Juan Sebastián no podía verlo, pero supo que estaba sentado una vez más al lado del hombre que le había dado todo. Si hubiera podido verlo, se habría sorprendido del nuevo aspecto de su “ángel de la guarda”. Era un hombre sano, fuerte, de amplia y limpia sonrisa, de mirada clara y mata de pelo abundante. El hombre que había a su lado apenas tenía treinta y cuatro años.

-Quiero ser el mejor y esta vez quiero serlo y que nadie dude de ello.

-Bueno, eso requerirá un gran sacrificio.

-Pida lo que quiera, estoy dispuesto a dárselo.

-Esta vez tiene que ser algo exclusivo, ya que lo que pides es algo… digamos muy especial.

-Dígalo de una vez. ¿Qué quiere?

-Su corazón.

-¿Mi corazón? Sin él no podría vivir ¿Qué sentido tendría?

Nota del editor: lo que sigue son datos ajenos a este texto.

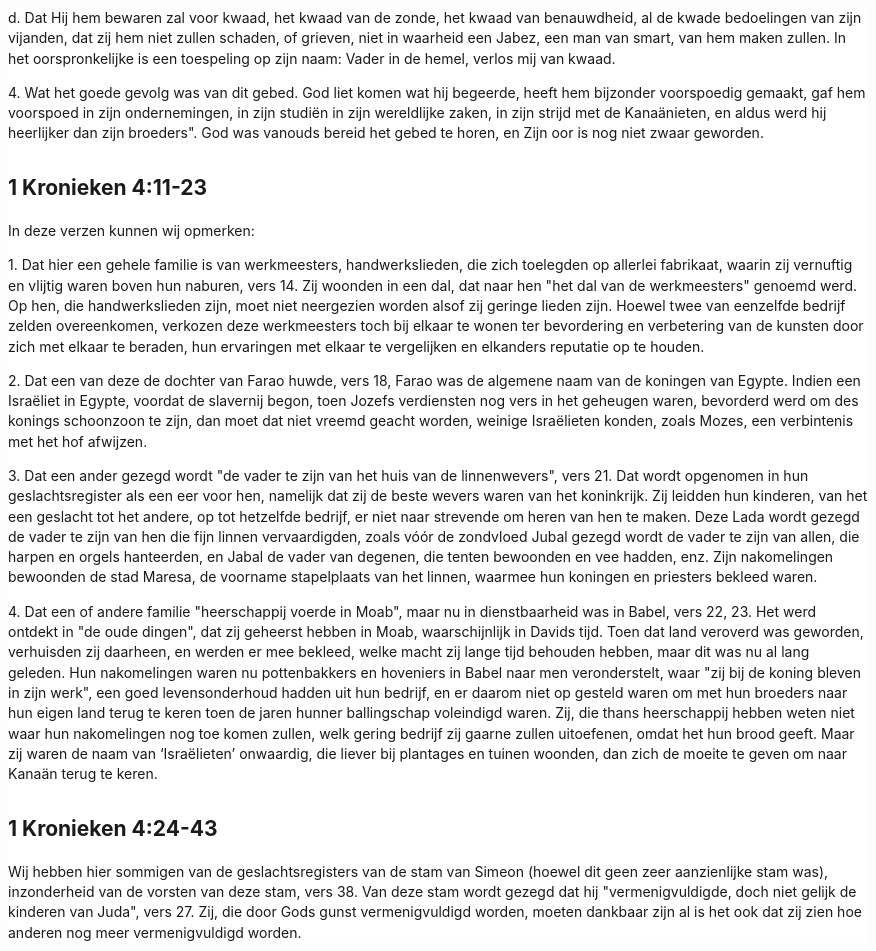 d. Dat Hij hem bewaren zal voor kwaad, het kwaad van de zonde, het kwaad van benauwdheid, al de kwade bedoelingen van zijn vijanden, dat zij hem niet zullen schaden, of grieven, niet in waarheid een Jabez, een man van smart, van hem maken zullen. In het oorspronkelijke is een toespeling op zijn naam: Vader in de hemel, verlos mij van kwaad.

4\. Wat het goede gevolg was van dit gebed. God liet komen wat hij begeerde, heeft hem bijzonder voorspoedig gemaakt, gaf hem voorspoed in zijn ondernemingen, in zijn studiën in zijn wereldlijke zaken, in zijn strijd met de Kanaänieten, en aldus werd hij heerlijker dan zijn broeders". God was vanouds bereid het gebed te horen, en Zijn oor is nog niet zwaar geworden.

## 1 Kronieken 4:11-23 

In deze verzen kunnen wij opmerken: 

1\. Dat hier een gehele familie is van werkmeesters, handwerkslieden, die zich toelegden op allerlei fabrikaat, waarin zij vernuftig en vlijtig waren boven hun naburen, vers 14. Zij woonden in een dal, dat naar hen "het dal van de werkmeesters" genoemd werd. Op hen, die handwerkslieden zijn, moet niet neergezien worden alsof zij geringe lieden zijn. Hoewel twee van eenzelfde bedrijf zelden overeenkomen, verkozen deze werkmeesters toch bij elkaar te wonen ter bevordering en verbetering van de kunsten door zich met elkaar te beraden, hun ervaringen met elkaar te vergelijken en elkanders reputatie op te houden.

2\. Dat een van deze de dochter van Farao huwde, vers 18, Farao was de algemene naam van de koningen van Egypte. Indien een Israëliet in Egypte, voordat de slavernij begon, toen Jozefs verdiensten nog vers in het geheugen waren, bevorderd werd om des konings schoonzoon te zijn, dan moet dat niet vreemd geacht worden, weinige Israëlieten konden, zoals Mozes, een verbintenis met het hof afwijzen.

3\. Dat een ander gezegd wordt "de vader te zijn van het huis van de linnenwevers", vers 21. Dat wordt opgenomen in hun geslachtsregister als een eer voor hen, namelijk dat zij de beste wevers waren van het koninkrijk. Zij leidden hun kinderen, van het een geslacht tot het andere, op tot hetzelfde bedrijf, er niet naar strevende om heren van hen te maken. Deze Lada wordt gezegd de vader te zijn van hen die fijn linnen vervaardigden, zoals vóór de zondvloed Jubal gezegd wordt de vader te zijn van allen, die harpen en orgels hanteerden, en Jabal de vader van degenen, die tenten bewoonden en vee hadden, enz. Zijn nakomelingen bewoonden de stad Maresa, de voorname stapelplaats van het linnen, waarmee hun koningen en priesters bekleed waren.

4\. Dat een of andere familie "heerschappij voerde in Moab", maar nu in dienstbaarheid was in Babel, vers 22, 23. Het werd ontdekt in "de oude dingen", dat zij geheerst hebben in Moab, waarschijnlijk in Davids tijd. Toen dat land veroverd was geworden, verhuisden zij daarheen, en werden er mee bekleed, welke macht zij lange tijd behouden hebben, maar dit was nu al lang geleden. Hun nakomelingen waren nu pottenbakkers en hoveniers in Babel naar men veronderstelt, waar "zij bij de koning bleven in zijn werk", een goed levensonderhoud hadden uit hun bedrijf, en er daarom niet op gesteld waren om met hun broeders naar hun eigen land terug te keren toen de jaren hunner ballingschap voleindigd waren. Zij, die thans heerschappij hebben weten niet waar hun nakomelingen nog toe komen zullen, welk gering bedrijf zij gaarne zullen uitoefenen, omdat het hun brood geeft. Maar zij waren de naam van ‘Israëlieten’ onwaardig, die liever bij plantages en tuinen woonden, dan zich de moeite te geven om naar Kanaän terug te keren. 

## 1 Kronieken 4:24-43 

Wij hebben hier sommigen van de geslachtsregisters van de stam van Simeon (hoewel dit geen zeer aanzienlijke stam was), inzonderheid van de vorsten van deze stam, vers 38. Van deze stam wordt gezegd dat hij "vermenigvuldigde, doch niet gelijk de kinderen van Juda", vers 27. Zij, die door Gods gunst vermenigvuldigd worden, moeten dankbaar zijn al is het ook dat zij zien hoe anderen nog meer vermenigvuldigd worden.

-No, tu corazón seguiría latiendo, vivirías, pero dejarías de sentir, tan sólo eso.

Por unos segundos se estableció un tenso silencio.

-Me parece bien.

-¿Estás seguro? Luego no habrá marcha atrás.

-Estoy completamente seguro.

-Perfecto, Juan Sebastián. Tendrás lo que has deseado.

Juan Sebastián se levantó al notar que ya no había nadie a su lado. Estaba deseando llegar a casa y coger una de sus guitarras, pero enseguida pensó que no siempre “el milagro” era inmediato. Divagó unos instantes sobre la pérdida de la capacidad de sentir, y llegó a la conclusión que tampoco era tan importante mientras todo el mundo reconociera que él era el mejor guitarrista de toda la historia.

Cuando despertó a la mañana siguiente, fue raudo a por una de sus cientos de guitarras. Intentó tocar pero le fue imposible, no sabía qué ocurría pero era como si en vez de mejorar hubiera empeorado. No reconocía como suyo lo que estaba escuchando. Los dedos se movían con rapidez y agilidad pero la música que salía era algo como metálico, era frío, como sin alma.

Sonó el teléfono de su mansión y al poco rato un criado le comunicó que había llamado el presidente del jurado de un importante premio musical y que habían acordado darle por unanimidad el premio al mejor guitarrista de la historia. John Sebastian no dijo nada, estaba angustiado, era como si una gran garra oprimiera su estómago. Lo intentó de nuevo y no obtuvo nada, era incapaz de comunicarse con su guitarra. Probó con otras, con todas y el resultado fue el mismo. Era como intentar sacar jugo de un limón totalmente exprimido. Su música no tenía sentimiento.

En un fogonazo, una luz, un flash hizo que Juan Sebastián pudiera ver, y se vio reflejado en el gran espejo que tenía enfrente de él. Fue sólo un segundo, pero lo que vio le heló la sangre: Ante él había un viejo demacrado, sucio y enfermizo que se asemejaba terriblemente al viejo vagabundo que un día se le acercó y le preguntó por sus sueños.